You’ve probably heard that annuities are great if you’re worried about running out of money. But here’s something many people don’t realize: annuities aren’t just for worst-case scenarios. If you retire when the market is up, you might have more money than expected. But many people still don’t spend it because they’re afraid of future market drops.
-
- Worst-case scenario thinking: “What if the market crashes?”
-
- Best-case scenario thinking: “What if I retire when the market’s doing great and don’t enjoy it?”
Why Income Annuities May Be the Key to Enjoying Retirement
So, how do we get over this fear? Income annuities. With an income annuity, you know your money will keep coming, no matter what. There’s even a new research paper from economists David Blanchett and Michael Finke that proves this. They don’t sell annuities; they study retirement strategies. Their research shows that retirees with guaranteed income feel confident to spend more in retirement.
The “Annuity Puzzle” and How to Solve It
Here’s the deal: People save for retirement, but once they get there, they’re afraid to spend. Economists call this the “annuity puzzle.” Why? Because people fear outliving their savings. But annuities solve that problem. They give you the peace of mind to spend more in retirement without fear of running out.
Here’s how annuities help:
-
- Guaranteed lifetime income: You get paid regularly, no matter how long you live.
-
- Psychological “license to spend”: You’ll feel confident spending your savings because the income keeps coming.
The Cultural Shift Away from Leaving Inheritances
Another myth that keeps people from spending is thinking they need to leave a big inheritance. Most baby boomers I talk to don’t have that plan anymore. Today’s retirees want to focus on enjoying retirement, not hoarding money for their heirs.

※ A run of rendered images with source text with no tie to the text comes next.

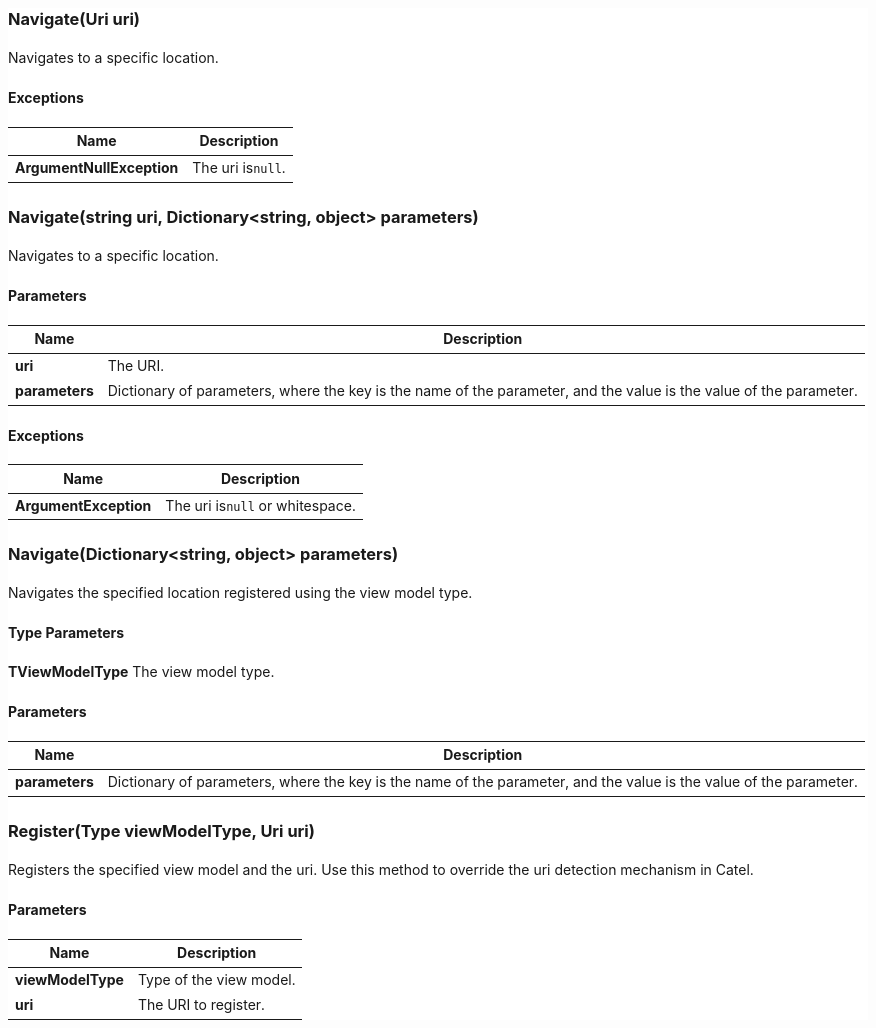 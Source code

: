 ### Navigate(Uri uri)

Navigates to a specific location.

#### Exceptions

Name|Description
---|---
**ArgumentNullException**|The uri is`null`.

### Navigate(string uri, Dictionary<string, object> parameters)

Navigates to a specific location.

#### Parameters

Name|Description
---|---
**uri**|The URI.
**parameters**|Dictionary of parameters, where the key is the name of the parameter, and the value is the value of the parameter.

#### Exceptions

Name|Description
---|---
**ArgumentException**|The uri is`null` or whitespace.

### Navigate<TViewModelType>(Dictionary<string, object> parameters)

Navigates the specified location registered using the view model type.

#### Type Parameters

**TViewModelType**
The view model type.

#### Parameters

Name|Description
---|---
**parameters**|Dictionary of parameters, where the key is the name of the parameter, and the value is the value of the parameter.

### Register(Type viewModelType, Uri uri)

Registers the specified view model and the uri. Use this method to override the uri detection mechanism in Catel.

#### Parameters

Name|Description
---|---
**viewModelType**|Type of the view model.
**uri**|The URI to register.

If you do want to leave something behind, consider this:
-
- Life insurance: Provides a tax-free payout.
-
- Annuities with a death benefit: Offer a smart, low-cost way to leave money.
Guaranteed Income vs. Investments: The Spending Difference
Here’s where annuities make a big difference. Studies show that retirees with guaranteed income spend more in retirement each year compared to those who rely on investments alone.
Let’s break it down:
Type of Retirement Savings | Spending Confidence | Annual Spending |
Investments (401k, IRAs) | Low confidence | Spend conservatively |
Guaranteed Income (Annuities) | High confidence | Spend more freely |
With guaranteed income, you’re not afraid to spend because you know that paycheck will keep coming.

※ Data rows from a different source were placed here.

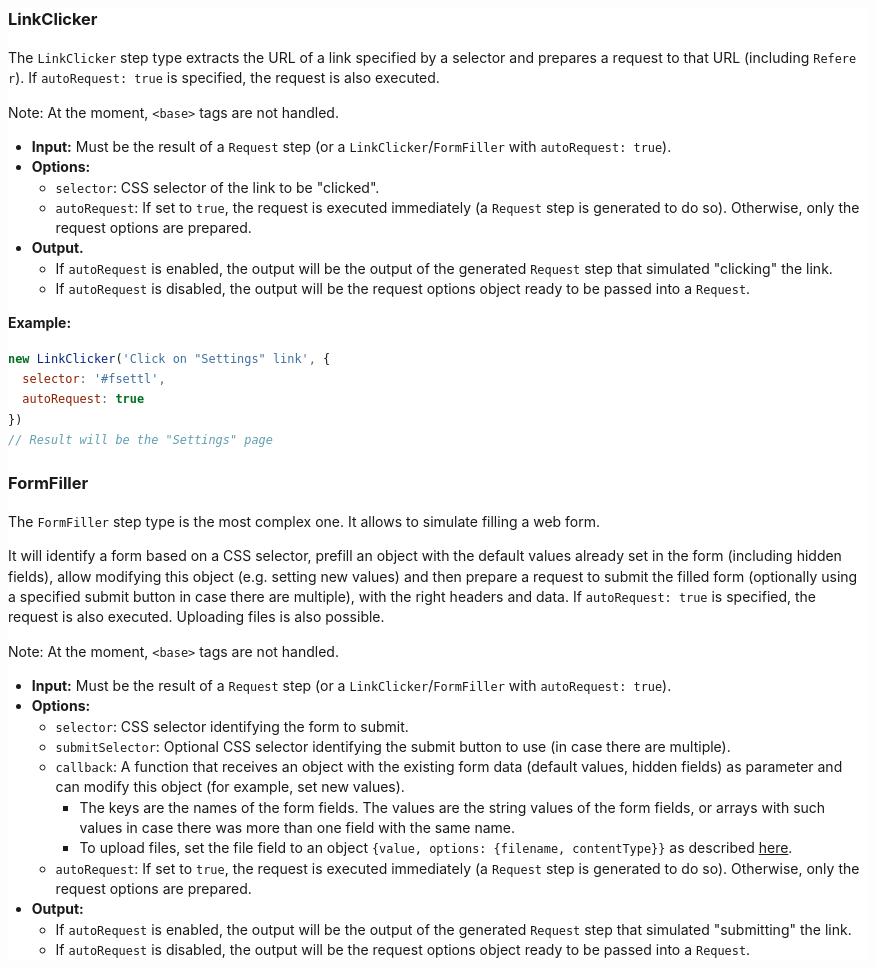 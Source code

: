 ### LinkClicker

The `LinkClicker` step type extracts the URL of a link specified by a selector and prepares a request to that URL (including `Referer`). If `autoRequest: true` is specified, the request is also executed.

Note: At the moment, `<base>` tags are not handled.

* **Input:** Must be the result of a `Request` step (or a `LinkClicker`/`FormFiller` with `autoRequest: true`).
* **Options:**
  * `selector`: CSS selector of the link to be "clicked".
  * `autoRequest`: If set to `true`, the request is executed immediately (a `Request` step is generated to do so). Otherwise, only the request options are prepared.
* **Output.**
  * If `autoRequest` is enabled, the output will be the output of the generated `Request` step that simulated "clicking" the link.
  * If `autoRequest` is disabled, the output will be the request options object ready to be passed into a `Request`.

**Example:**

```javascript
new LinkClicker('Click on "Settings" link', {
  selector: '#fsettl',
  autoRequest: true
})
// Result will be the "Settings" page
```

### FormFiller

The `FormFiller` step type is the most complex one. It allows to simulate filling a web form.

It will identify a form based on a CSS selector, prefill an object with the default values already set in the form (including hidden fields), allow modifying this object (e.g. setting new values) and then prepare a request to submit the filled form (optionally using a specified submit button in case there are multiple), with the right headers and data. If `autoRequest: true` is specified, the request is also executed. Uploading files is also possible.

Note: At the moment, `<base>` tags are not handled.

* **Input:** Must be the result of a `Request` step (or a `LinkClicker`/`FormFiller` with `autoRequest: true`).
* **Options:**
  * `selector`: CSS selector identifying the form to submit.
  * `submitSelector`: Optional CSS selector identifying the submit button to use (in case there are multiple).
  * `callback`: A function that receives an object with the existing form data (default values, hidden fields) as parameter and can modify this object (for example, set new values).
    * The keys are the names of the form fields. The values are the string values of the form fields, or arrays with such values in case there was more than one field with the same name.
    * To upload files, set the file field to an object `{value, options: {filename, contentType}}` as described [here](https://github.com/request/request-promise#post-like-html-forms-do).
  * `autoRequest`: If set to `true`, the request is executed immediately (a `Request` step is generated to do so). Otherwise, only the request options are prepared.
* **Output:**
  * If `autoRequest` is enabled, the output will be the output of the generated `Request` step that simulated "submitting" the link.
  * If `autoRequest` is disabled, the output will be the request options object ready to be passed into a `Request`.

How Income Annuities Provide a 20% or More Spending Boost
Here’s the kicker: Income annuities can boost your retirement spending by 20% or more each year. That’s a huge difference!
Why this matters:
-
- People without pensions: 89% of retirees don’t have pensions, so income annuities are the only way to guarantee lifetime income.
-
- More spending freedom: You’ll spend more confidently when you know your income won’t run out.
Advisors Could Be Undermining Your Retirement Enjoyment
Unfortunately, not all financial advisors will recommend annuities. Some might not bring it up because they cannot continue to charge management fees, or they simply don’t understand how annuities work.

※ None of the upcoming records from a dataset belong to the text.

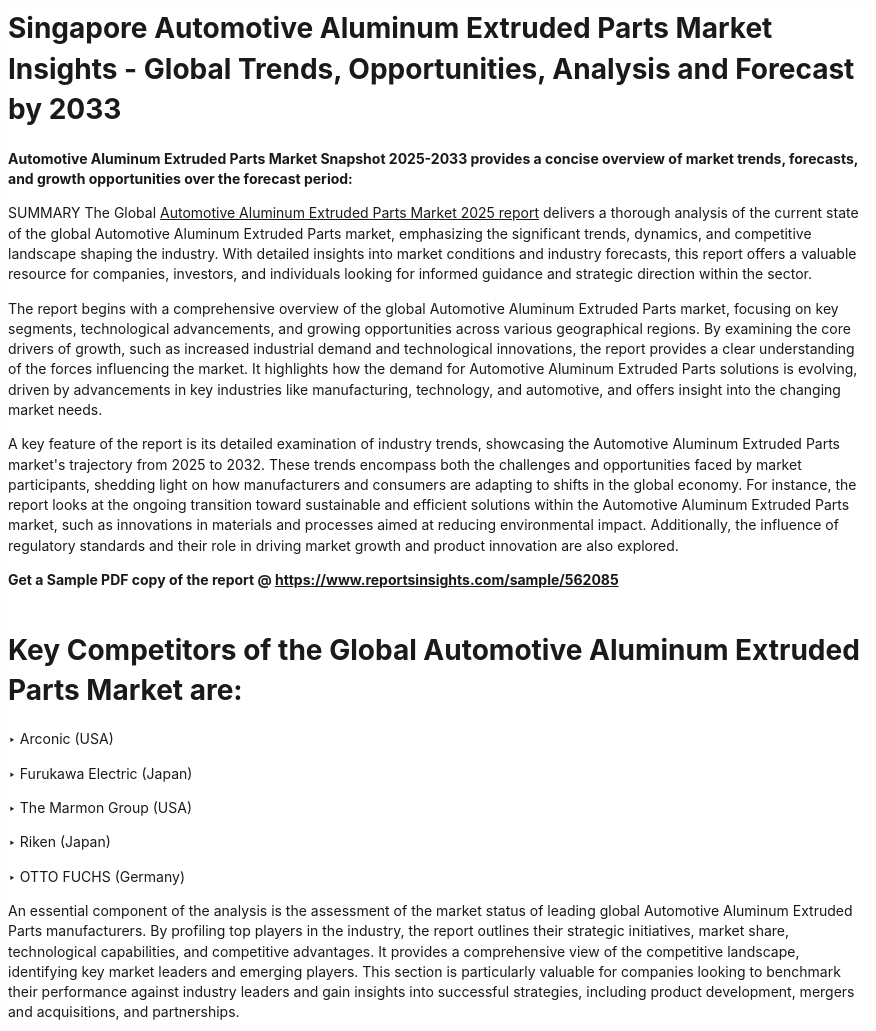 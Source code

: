 # Singapore Automotive Aluminum Extruded Parts Market Insights - Global Trends, Opportunities, Analysis and Forecast by 2033

<strong>Automotive Aluminum Extruded Parts Market Snapshot 2025-2033 provides a concise overview of market trends, forecasts, and growth opportunities over the forecast period:</strong>

SUMMARY The Global <a href=https://www.reportsinsights.com/sample/562085>Automotive Aluminum Extruded Parts Market 2025 report</a> delivers a thorough analysis of the current state of the global Automotive Aluminum Extruded Parts market, emphasizing the significant trends, dynamics, and competitive landscape shaping the industry. With detailed insights into market conditions and industry forecasts, this report offers a valuable resource for companies, investors, and individuals looking for informed guidance and strategic direction within the sector.

The report begins with a comprehensive overview of the global Automotive Aluminum Extruded Parts market, focusing on key segments, technological advancements, and growing opportunities across various geographical regions. By examining the core drivers of growth, such as increased industrial demand and technological innovations, the report provides a clear understanding of the forces influencing the market. It highlights how the demand for Automotive Aluminum Extruded Parts solutions is evolving, driven by advancements in key industries like manufacturing, technology, and automotive, and offers insight into the changing market needs.

A key feature of the report is its detailed examination of industry trends, showcasing the Automotive Aluminum Extruded Parts market's trajectory from 2025 to 2032. These trends encompass both the challenges and opportunities faced by market participants, shedding light on how manufacturers and consumers are adapting to shifts in the global economy. For instance, the report looks at the ongoing transition toward sustainable and efficient solutions within the Automotive Aluminum Extruded Parts market, such as innovations in materials and processes aimed at reducing environmental impact. Additionally, the influence of regulatory standards and their role in driving market growth and product innovation are also explored.

<strong>Get a Sample PDF copy of the report @ <a href=https://www.reportsinsights.com/sample/562085>https://www.reportsinsights.com/sample/562085</a></strong>

# <strong>Key Competitors of the Global Automotive Aluminum Extruded Parts Market are:</strong>

‣ Arconic (USA)

‣ Furukawa Electric (Japan)

‣ The Marmon Group (USA)

‣ Riken (Japan)

‣ OTTO FUCHS (Germany)

An essential component of the analysis is the assessment of the market status of leading global Automotive Aluminum Extruded Parts manufacturers. By profiling top players in the industry, the report outlines their strategic initiatives, market share, technological capabilities, and competitive advantages. It provides a comprehensive view of the competitive landscape, identifying key market leaders and emerging players. This section is particularly valuable for companies looking to benchmark their performance against industry leaders and gain insights into successful strategies, including product development, mergers and acquisitions, and partnerships.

Here’s what to ask your advisor:
-
- Are you showing me options for guaranteed income?
-
- How does this strategy compare to income from investments?
If they aren’t talking to you about annuities, it could be hurting your retirement plans.
Your Next Steps Toward Financial Freedom in Retirement
So, if you haven’t explored income annuities yet, now’s the time. Schedule a call with me, and let’s talk about how the Atlas Annuity Strategy can work for you. If you’re not ready to chat, at least check out my video series, “20% More Spendable Income in Retirement.”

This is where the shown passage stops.